Work to complete:
Repeat the entries that follow from start to finish, keeping every character.

Records shown:

━━━

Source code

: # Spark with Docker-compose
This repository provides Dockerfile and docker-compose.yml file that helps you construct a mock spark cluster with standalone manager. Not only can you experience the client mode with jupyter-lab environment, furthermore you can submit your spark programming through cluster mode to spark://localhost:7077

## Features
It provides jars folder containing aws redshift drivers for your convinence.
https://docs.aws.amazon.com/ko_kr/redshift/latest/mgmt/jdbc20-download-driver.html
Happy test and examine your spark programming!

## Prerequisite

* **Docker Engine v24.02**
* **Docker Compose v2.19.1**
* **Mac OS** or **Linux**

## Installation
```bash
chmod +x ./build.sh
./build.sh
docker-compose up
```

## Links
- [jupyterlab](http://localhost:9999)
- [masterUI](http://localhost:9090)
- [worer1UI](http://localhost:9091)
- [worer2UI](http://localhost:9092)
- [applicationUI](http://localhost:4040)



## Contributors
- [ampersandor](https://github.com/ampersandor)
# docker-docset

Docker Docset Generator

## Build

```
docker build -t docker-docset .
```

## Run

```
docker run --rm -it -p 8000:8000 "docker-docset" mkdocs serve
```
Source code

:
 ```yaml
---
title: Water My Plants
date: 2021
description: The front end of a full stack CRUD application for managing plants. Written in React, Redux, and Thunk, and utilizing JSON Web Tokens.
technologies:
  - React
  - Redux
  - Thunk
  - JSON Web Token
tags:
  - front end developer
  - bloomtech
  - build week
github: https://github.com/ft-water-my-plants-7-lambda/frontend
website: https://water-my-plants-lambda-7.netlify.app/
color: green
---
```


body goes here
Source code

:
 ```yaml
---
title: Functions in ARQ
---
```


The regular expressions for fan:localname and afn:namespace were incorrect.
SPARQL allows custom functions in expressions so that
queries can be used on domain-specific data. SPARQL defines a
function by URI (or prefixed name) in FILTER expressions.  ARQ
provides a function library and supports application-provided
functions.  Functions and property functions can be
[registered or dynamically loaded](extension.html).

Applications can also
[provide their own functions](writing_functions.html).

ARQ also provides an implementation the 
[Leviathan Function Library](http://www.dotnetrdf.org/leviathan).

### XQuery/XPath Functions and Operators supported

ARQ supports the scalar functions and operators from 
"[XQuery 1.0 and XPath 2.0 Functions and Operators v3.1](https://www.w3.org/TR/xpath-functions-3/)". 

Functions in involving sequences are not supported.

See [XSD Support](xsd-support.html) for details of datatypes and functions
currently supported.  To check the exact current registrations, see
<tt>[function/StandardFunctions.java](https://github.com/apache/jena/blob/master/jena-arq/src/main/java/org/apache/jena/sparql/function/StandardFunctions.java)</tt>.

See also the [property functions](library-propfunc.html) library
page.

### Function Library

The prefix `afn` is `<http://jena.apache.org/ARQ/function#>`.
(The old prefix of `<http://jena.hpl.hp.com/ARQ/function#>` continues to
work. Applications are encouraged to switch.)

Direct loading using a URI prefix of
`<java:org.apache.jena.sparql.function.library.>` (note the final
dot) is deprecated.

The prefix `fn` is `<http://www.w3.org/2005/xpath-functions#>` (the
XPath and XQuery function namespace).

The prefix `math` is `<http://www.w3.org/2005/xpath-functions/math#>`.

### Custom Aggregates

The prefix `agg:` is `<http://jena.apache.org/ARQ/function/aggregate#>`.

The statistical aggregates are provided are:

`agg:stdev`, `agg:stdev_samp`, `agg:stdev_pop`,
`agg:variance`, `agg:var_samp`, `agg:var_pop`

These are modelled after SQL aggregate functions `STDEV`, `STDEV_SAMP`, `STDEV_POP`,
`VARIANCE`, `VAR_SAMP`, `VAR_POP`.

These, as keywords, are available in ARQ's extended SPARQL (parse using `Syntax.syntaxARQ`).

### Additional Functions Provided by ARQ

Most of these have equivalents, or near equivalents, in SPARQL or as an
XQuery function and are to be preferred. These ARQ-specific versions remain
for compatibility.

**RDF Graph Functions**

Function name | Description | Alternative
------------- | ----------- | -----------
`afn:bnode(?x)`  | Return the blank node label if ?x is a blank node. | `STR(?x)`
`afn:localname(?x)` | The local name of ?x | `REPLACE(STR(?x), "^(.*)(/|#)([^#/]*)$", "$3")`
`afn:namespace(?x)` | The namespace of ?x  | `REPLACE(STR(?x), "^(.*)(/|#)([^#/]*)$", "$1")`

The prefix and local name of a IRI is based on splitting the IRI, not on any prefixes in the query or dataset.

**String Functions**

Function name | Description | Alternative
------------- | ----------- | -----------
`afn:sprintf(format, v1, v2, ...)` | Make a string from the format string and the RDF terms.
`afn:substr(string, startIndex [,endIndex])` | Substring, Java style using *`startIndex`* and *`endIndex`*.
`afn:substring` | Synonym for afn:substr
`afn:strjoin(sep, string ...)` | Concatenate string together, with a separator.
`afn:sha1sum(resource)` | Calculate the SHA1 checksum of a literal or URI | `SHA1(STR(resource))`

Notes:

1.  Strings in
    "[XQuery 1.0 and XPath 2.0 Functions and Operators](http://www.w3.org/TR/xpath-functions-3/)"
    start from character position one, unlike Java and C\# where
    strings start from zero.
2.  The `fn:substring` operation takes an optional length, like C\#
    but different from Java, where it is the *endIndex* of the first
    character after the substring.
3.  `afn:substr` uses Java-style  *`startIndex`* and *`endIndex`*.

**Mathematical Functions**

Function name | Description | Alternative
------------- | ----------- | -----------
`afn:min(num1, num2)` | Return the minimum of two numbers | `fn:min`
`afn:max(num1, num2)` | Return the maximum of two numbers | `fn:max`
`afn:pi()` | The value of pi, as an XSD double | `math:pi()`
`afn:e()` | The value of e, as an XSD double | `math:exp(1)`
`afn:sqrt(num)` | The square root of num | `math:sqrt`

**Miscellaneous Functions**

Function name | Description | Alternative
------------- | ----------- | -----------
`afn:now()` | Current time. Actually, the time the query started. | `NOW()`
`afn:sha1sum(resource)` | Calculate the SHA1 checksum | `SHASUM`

━━━

Response area:
Source code

: # Spark with Docker-compose
This repository provides Dockerfile and docker-compose.yml file that helps you construct a mock spark cluster with standalone manager. Not only can you experience the client mode with jupyter-lab environment, furthermore you can submit your spark programming through cluster mode to spark://localhost:7077

## Features
It provides jars folder containing aws redshift drivers for your convinence.
https://docs.aws.amazon.com/ko_kr/redshift/latest/mgmt/jdbc20-download-driver.html
Happy test and examine your spark programming!

## Prerequisite

* **Docker Engine v24.02**
* **Docker Compose v2.19.1**
* **Mac OS** or **Linux**

## Installation
```bash
chmod +x ./build.sh
./build.sh
docker-compose up
```

## Links
- [jupyterlab](http://localhost:9999)
- [masterUI](http://localhost:9090)
- [worer1UI](http://localhost:9091)
- [worer2UI](http://localhost:9092)
- [applicationUI](http://localhost:4040)



## Contributors
- [ampersandor](https://github.com/ampersandor)
# docker-docset

Docker Docset Generator

## Build

```
docker build -t docker-docset .
```

## Run

```
docker run --rm -it -p 8000:8000 "docker-docset" mkdocs serve
```
Source code

:
 ```yaml
---
title: Water My Plants
date: 2021
description: The front end of a full stack CRUD application for managing plants. Written in React, Redux, and Thunk, and utilizing JSON Web Tokens.
technologies:
  - React
  - Redux
  - Thunk
  - JSON Web Token
tags:
  - front end developer
  - bloomtech
  - build week
github: https://github.com/ft-water-my-plants-7-lambda/frontend
website: https://water-my-plants-lambda-7.netlify.app/
color: green
---
```


body goes here
Source code

:
 ```yaml
---
title: Functions in ARQ
---
```


The regular expressions for fan:localname and afn:namespace were incorrect.
SPARQL allows custom functions in expressions so that
queries can be used on domain-specific data. SPARQL defines a
function by URI (or prefixed name) in FILTER expressions.  ARQ
provides a function library and supports application-provided
functions.  Functions and property functions can be
[registered or dynamically loaded](extension.html).

Applications can also
[provide their own functions](writing_functions.html).

ARQ also provides an implementation the 
[Leviathan Function Library](http://www.dotnetrdf.org/leviathan).

### XQuery/XPath Functions and Operators supported

ARQ supports the scalar functions and operators from 
"[XQuery 1.0 and XPath 2.0 Functions and Operators v3.1](https://www.w3.org/TR/xpath-functions-3/)". 

Functions in involving sequences are not supported.

See [XSD Support](xsd-support.html) for details of datatypes and functions
currently supported.  To check the exact current registrations, see
<tt>[function/StandardFunctions.java](https://github.com/apache/jena/blob/master/jena-arq/src/main/java/org/apache/jena/sparql/function/StandardFunctions.java)</tt>.

See also the [property functions](library-propfunc.html) library
page.

### Function Library

The prefix `afn` is `<http://jena.apache.org/ARQ/function#>`.
(The old prefix of `<http://jena.hpl.hp.com/ARQ/function#>` continues to
work. Applications are encouraged to switch.)

Direct loading using a URI prefix of
`<java:org.apache.jena.sparql.function.library.>` (note the final
dot) is deprecated.

The prefix `fn` is `<http://www.w3.org/2005/xpath-functions#>` (the
XPath and XQuery function namespace).

The prefix `math` is `<http://www.w3.org/2005/xpath-functions/math#>`.

### Custom Aggregates

The prefix `agg:` is `<http://jena.apache.org/ARQ/function/aggregate#>`.

The statistical aggregates are provided are:

`agg:stdev`, `agg:stdev_samp`, `agg:stdev_pop`,
`agg:variance`, `agg:var_samp`, `agg:var_pop`

These are modelled after SQL aggregate functions `STDEV`, `STDEV_SAMP`, `STDEV_POP`,
`VARIANCE`, `VAR_SAMP`, `VAR_POP`.

These, as keywords, are available in ARQ's extended SPARQL (parse using `Syntax.syntaxARQ`).

### Additional Functions Provided by ARQ

Most of these have equivalents, or near equivalents, in SPARQL or as an
XQuery function and are to be preferred. These ARQ-specific versions remain
for compatibility.

**RDF Graph Functions**

Function name | Description | Alternative
------------- | ----------- | -----------
`afn:bnode(?x)`  | Return the blank node label if ?x is a blank node. | `STR(?x)`
`afn:localname(?x)` | The local name of ?x | `REPLACE(STR(?x), "^(.*)(/|#)([^#/]*)$", "$3")`
`afn:namespace(?x)` | The namespace of ?x  | `REPLACE(STR(?x), "^(.*)(/|#)([^#/]*)$", "$1")`

The prefix and local name of a IRI is based on splitting the IRI, not on any prefixes in the query or dataset.

**String Functions**

Function name | Description | Alternative
------------- | ----------- | -----------
`afn:sprintf(format, v1, v2, ...)` | Make a string from the format string and the RDF terms.
`afn:substr(string, startIndex [,endIndex])` | Substring, Java style using *`startIndex`* and *`endIndex`*.
`afn:substring` | Synonym for afn:substr
`afn:strjoin(sep, string ...)` | Concatenate string together, with a separator.
`afn:sha1sum(resource)` | Calculate the SHA1 checksum of a literal or URI | `SHA1(STR(resource))`

Notes:

1.  Strings in
    "[XQuery 1.0 and XPath 2.0 Functions and Operators](http://www.w3.org/TR/xpath-functions-3/)"
    start from character position one, unlike Java and C\# where
    strings start from zero.
2.  The `fn:substring` operation takes an optional length, like C\#
    but different from Java, where it is the *endIndex* of the first
    character after the substring.
3.  `afn:substr` uses Java-style  *`startIndex`* and *`endIndex`*.

**Mathematical Functions**

Function name | Description | Alternative
------------- | ----------- | -----------
`afn:min(num1, num2)` | Return the minimum of two numbers | `fn:min`
`afn:max(num1, num2)` | Return the maximum of two numbers | `fn:max`
`afn:pi()` | The value of pi, as an XSD double | `math:pi()`
`afn:e()` | The value of e, as an XSD double | `math:exp(1)`
`afn:sqrt(num)` | The square root of num | `math:sqrt`

**Miscellaneous Functions**

Function name | Description | Alternative
------------- | ----------- | -----------
`afn:now()` | Current time. Actually, the time the query started. | `NOW()`
`afn:sha1sum(resource)` | Calculate the SHA1 checksum | `SHASUM`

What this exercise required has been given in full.